What you will do:
Copy the entries below verbatim, omitting any pictures they contain.

=== Begin Enclosure ===

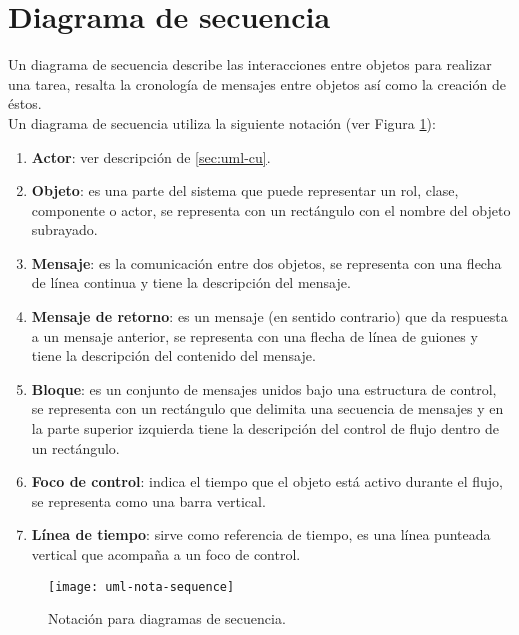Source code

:\section{Diagrama de secuencia}\label{sec:uml-seq}
Un diagrama de secuencia describe las interacciones entre objetos para realizar una tarea, resalta la cronología de mensajes entre objetos así como la creación de éstos\cite{UMLClassroom, SoftwareEngineeringUML}.\\
Un diagrama de secuencia utiliza la siguiente notación\cite{UMLClassroom, SoftwareEngineeringUML} (ver Figura \ref{fig:uml-nota-sequence}):
\begin{enumerate}
  \item \textbf{Actor}: ver descripción de \ref{sec:uml-cu}.
  \item \textbf{Objeto}: es una parte del sistema que puede representar un rol, clase, componente o actor, se representa con un rectángulo con el nombre del objeto subrayado.
  \item \textbf{Mensaje}: es la comunicación entre dos objetos, se representa con una flecha de línea continua y tiene la descripción del mensaje.
  \item \textbf{Mensaje de retorno}: es un mensaje (en sentido contrario) que da respuesta a un mensaje anterior, se representa con una flecha de línea de guiones y tiene la descripción del contenido del mensaje.
  \item \textbf{Bloque}: es un conjunto de mensajes unidos bajo una estructura de control, se representa con un rectángulo que delimita una secuencia de mensajes y en la parte superior izquierda tiene la descripción del control de flujo dentro de un rectángulo.
  \item \textbf{Foco de control}: indica el tiempo que el objeto está activo durante el flujo, se representa como una barra vertical.
  \item \textbf{Línea de tiempo}: sirve como referencia de tiempo, es una línea punteada vertical que acompaña a un foco de control.
\end{enumerate}

\begin{figure}[h]
  \centering
  \texttt{[image: uml-nota-sequence]}
  \caption{Notación para diagramas de secuencia\cite{SoftwareEngineeringUML}.}
  \label{fig:uml-nota-sequence}
\end{figure}


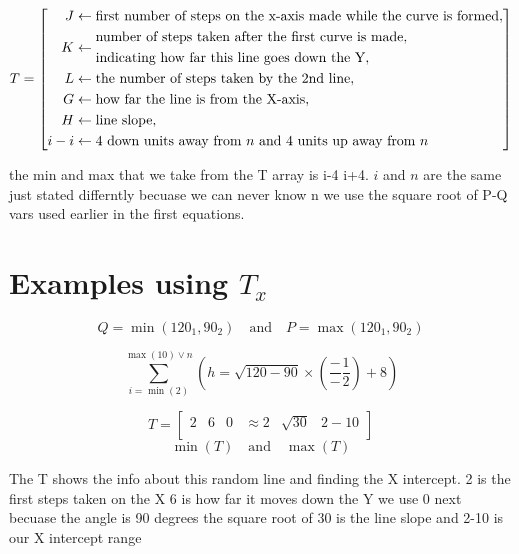 \documentclass{article}
\begin{document}
\[
T = \left[ \begin{array}{@{}l@{}}
    \begin{aligned}
        J &\leftarrow \text{first number of steps on the x-axis made while the curve is formed}, \\
        K &\leftarrow \begin{aligned}&\text{number of steps taken after the first curve is made,} \\ &\text{indicating how far this line goes down the Y},\end{aligned} \\
        L &\leftarrow \text{the number of steps taken by the 2nd line}, \\
        G &\leftarrow \text{how far the line is from the X-axis}, \\
        H &\leftarrow \text{line slope}, \\
        i-i &\leftarrow 4 \text{ down units away from } n \text{ and 4 units up away from } n
    \end{aligned}
\end{array} \right]
\]

the min and max that we take from the T array is i-4 i+4. \(i\) and \(n\) are the same just stated differntly becuase we can never know n we use the square root of P-Q vars used earlier in the first equations.

 \section{Examples using \(T_x\)}

\[
Q = \min(120_1, 90_2) \quad \text{and} \quad P = \max(120_1, 90_2)
\]

\[
\sum_{i=\min(2)}^{\max(10) \vee n} \left( h = \sqrt{120 - 90} \times \left( \frac{-}{-} \frac{1}{2} \right) + 8 \right)
\]

\[
T = \begin{bmatrix}
    2 & 6 & 0 & \approx 2 & \sqrt{30} & 2-10 \\
\end{bmatrix}
\]
\[
\min(T) \quad \text{and} \quad \max(T)
\]

The T shows the info about this random line and finding the X intercept. 2 is the first steps taken on the X 6 is how far it moves down the Y we use 0 next becuase the angle is 90 degrees the square root of 30 is the line slope and 2-10 is our X intercept range
\end{document}
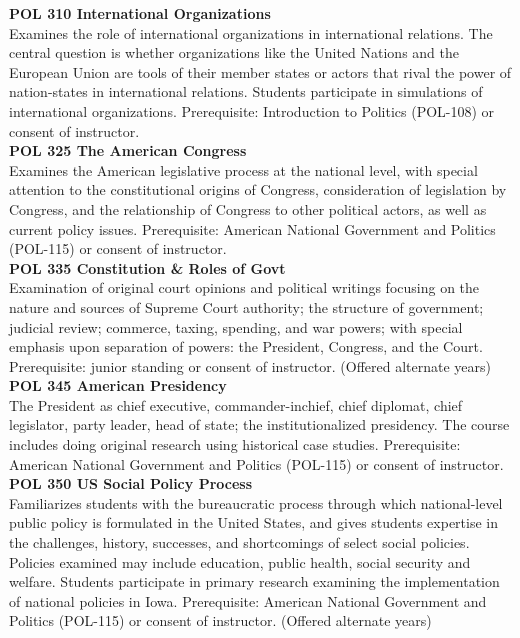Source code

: \documentclass[
  letterpaper,
]{scrbook}
\begin{document}
\textbf{POL 310 International Organizations}\\
Examines the role of international organizations in international
relations. The central question is whether organizations like the United
Nations and the European Union are tools of their member states or
actors that rival the power of nation-states in international relations.
Students participate in simulations of international organizations.
Prerequisite: Introduction to Politics (POL-108) or consent of
instructor.\\
\textbf{POL 325 The American Congress}\\
Examines the American legislative process at the national level, with
special attention to the constitutional origins of Congress,
consideration of legislation by Congress, and the relationship of
Congress to other political actors, as well as current policy issues.
Prerequisite: American National Government and Politics (POL-115) or
consent of instructor.\\
\textbf{POL 335 Constitution \& Roles of Govt}\\
Examination of original court opinions and political writings focusing
on the nature and sources of Supreme Court authority; the structure of
government; judicial review; commerce, taxing, spending, and war powers;
with special emphasis upon separation of powers: the President,
Congress, and the Court. Prerequisite: junior standing or consent of
instructor. (Offered alternate years)\\
\textbf{POL 345 American Presidency}\\
The President as chief executive, commander-inchief, chief diplomat,
chief legislator, party leader, head of state; the institutionalized
presidency. The course includes doing original research using historical
case studies. Prerequisite: American National Government and Politics
(POL-115) or consent of instructor.\\
\textbf{POL 350 US Social Policy Process}\\
Familiarizes students with the bureaucratic process through which
national-level public policy is formulated in the United States, and
gives students expertise in the challenges, history, successes, and
shortcomings of select social policies. Policies examined may include
education, public health, social security and welfare. Students
participate in primary research examining the implementation of national
policies in Iowa. Prerequisite: American National Government and
Politics (POL-115) or consent of instructor. (Offered alternate years)\\
\end{document}
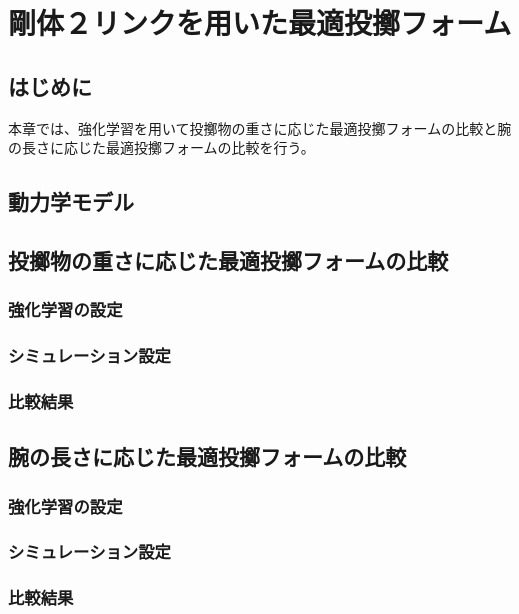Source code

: \chapter[剛体２リンクによる最適投擲シミュレーション]{剛体２リンクを用いた最適投擲フォーム}

\section{はじめに}
本章では、強化学習を用いて投擲物の重さに応じた最適投擲フォームの比較と腕の長さに応じた最適投擲フォームの比較を行う。
\section{動力学モデル}
\section{投擲物の重さに応じた最適投擲フォームの比較}
\subsection{強化学習の設定}
\subsection{シミュレーション設定}
\subsection{比較結果}
\section{腕の長さに応じた最適投擲フォームの比較}
\subsection{強化学習の設定}
\subsection{シミュレーション設定}
\subsection{比較結果}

=== End Enclosure ===

Response box:
Source code

:\section{Diagrama de secuencia}\label{sec:uml-seq}
Un diagrama de secuencia describe las interacciones entre objetos para realizar una tarea, resalta la cronología de mensajes entre objetos así como la creación de éstos\cite{UMLClassroom, SoftwareEngineeringUML}.\\
Un diagrama de secuencia utiliza la siguiente notación\cite{UMLClassroom, SoftwareEngineeringUML} (ver Figura \ref{fig:uml-nota-sequence}):
\begin{enumerate}
  \item \textbf{Actor}: ver descripción de \ref{sec:uml-cu}.
  \item \textbf{Objeto}: es una parte del sistema que puede representar un rol, clase, componente o actor, se representa con un rectángulo con el nombre del objeto subrayado.
  \item \textbf{Mensaje}: es la comunicación entre dos objetos, se representa con una flecha de línea continua y tiene la descripción del mensaje.
  \item \textbf{Mensaje de retorno}: es un mensaje (en sentido contrario) que da respuesta a un mensaje anterior, se representa con una flecha de línea de guiones y tiene la descripción del contenido del mensaje.
  \item \textbf{Bloque}: es un conjunto de mensajes unidos bajo una estructura de control, se representa con un rectángulo que delimita una secuencia de mensajes y en la parte superior izquierda tiene la descripción del control de flujo dentro de un rectángulo.
  \item \textbf{Foco de control}: indica el tiempo que el objeto está activo durante el flujo, se representa como una barra vertical.
  \item \textbf{Línea de tiempo}: sirve como referencia de tiempo, es una línea punteada vertical que acompaña a un foco de control.
\end{enumerate}

\begin{figure}[h]
  \centering
  \texttt{[image: uml-nota-sequence]}
  \caption{Notación para diagramas de secuencia\cite{SoftwareEngineeringUML}.}
  \label{fig:uml-nota-sequence}
\end{figure}


 \documentclass{article}
\begin{document}
\[
T = \left[ \begin{array}{@{}l@{}}
    \begin{aligned}
        J &\leftarrow \text{first number of steps on the x-axis made while the curve is formed}, \\
        K &\leftarrow \begin{aligned}&\text{number of steps taken after the first curve is made,} \\ &\text{indicating how far this line goes down the Y},\end{aligned} \\
        L &\leftarrow \text{the number of steps taken by the 2nd line}, \\
        G &\leftarrow \text{how far the line is from the X-axis}, \\
        H &\leftarrow \text{line slope}, \\
        i-i &\leftarrow 4 \text{ down units away from } n \text{ and 4 units up away from } n
    \end{aligned}
\end{array} \right]
\]

the min and max that we take from the T array is i-4 i+4. \(i\) and \(n\) are the same just stated differntly becuase we can never know n we use the square root of P-Q vars used earlier in the first equations.

 \section{Examples using \(T_x\)}

\[
Q = \min(120_1, 90_2) \quad \text{and} \quad P = \max(120_1, 90_2)
\]

\[
\sum_{i=\min(2)}^{\max(10) \vee n} \left( h = \sqrt{120 - 90} \times \left( \frac{-}{-} \frac{1}{2} \right) + 8 \right)
\]

\[
T = \begin{bmatrix}
    2 & 6 & 0 & \approx 2 & \sqrt{30} & 2-10 \\
\end{bmatrix}
\]
\[
\min(T) \quad \text{and} \quad \max(T)
\]

The T shows the info about this random line and finding the X intercept. 2 is the first steps taken on the X 6 is how far it moves down the Y we use 0 next becuase the angle is 90 degrees the square root of 30 is the line slope and 2-10 is our X intercept range
\end{document}
Source code

: \documentclass[
  letterpaper,
]{scrbook}
\begin{document}
\textbf{POL 310 International Organizations}\\
Examines the role of international organizations in international
relations. The central question is whether organizations like the United
Nations and the European Union are tools of their member states or
actors that rival the power of nation-states in international relations.
Students participate in simulations of international organizations.
Prerequisite: Introduction to Politics (POL-108) or consent of
instructor.\\
\textbf{POL 325 The American Congress}\\
Examines the American legislative process at the national level, with
special attention to the constitutional origins of Congress,
consideration of legislation by Congress, and the relationship of
Congress to other political actors, as well as current policy issues.
Prerequisite: American National Government and Politics (POL-115) or
consent of instructor.\\
\textbf{POL 335 Constitution \& Roles of Govt}\\
Examination of original court opinions and political writings focusing
on the nature and sources of Supreme Court authority; the structure of
government; judicial review; commerce, taxing, spending, and war powers;
with special emphasis upon separation of powers: the President,
Congress, and the Court. Prerequisite: junior standing or consent of
instructor. (Offered alternate years)\\
\textbf{POL 345 American Presidency}\\
The President as chief executive, commander-inchief, chief diplomat,
chief legislator, party leader, head of state; the institutionalized
presidency. The course includes doing original research using historical
case studies. Prerequisite: American National Government and Politics
(POL-115) or consent of instructor.\\
\textbf{POL 350 US Social Policy Process}\\
Familiarizes students with the bureaucratic process through which
national-level public policy is formulated in the United States, and
gives students expertise in the challenges, history, successes, and
shortcomings of select social policies. Policies examined may include
education, public health, social security and welfare. Students
participate in primary research examining the implementation of national
policies in Iowa. Prerequisite: American National Government and
Politics (POL-115) or consent of instructor. (Offered alternate years)\\
\end{document}
Source code

: \chapter[剛体２リンクによる最適投擲シミュレーション]{剛体２リンクを用いた最適投擲フォーム}

\section{はじめに}
本章では、強化学習を用いて投擲物の重さに応じた最適投擲フォームの比較と腕の長さに応じた最適投擲フォームの比較を行う。
\section{動力学モデル}
\section{投擲物の重さに応じた最適投擲フォームの比較}
\subsection{強化学習の設定}
\subsection{シミュレーション設定}
\subsection{比較結果}
\section{腕の長さに応じた最適投擲フォームの比較}
\subsection{強化学習の設定}
\subsection{シミュレーション設定}
\subsection{比較結果}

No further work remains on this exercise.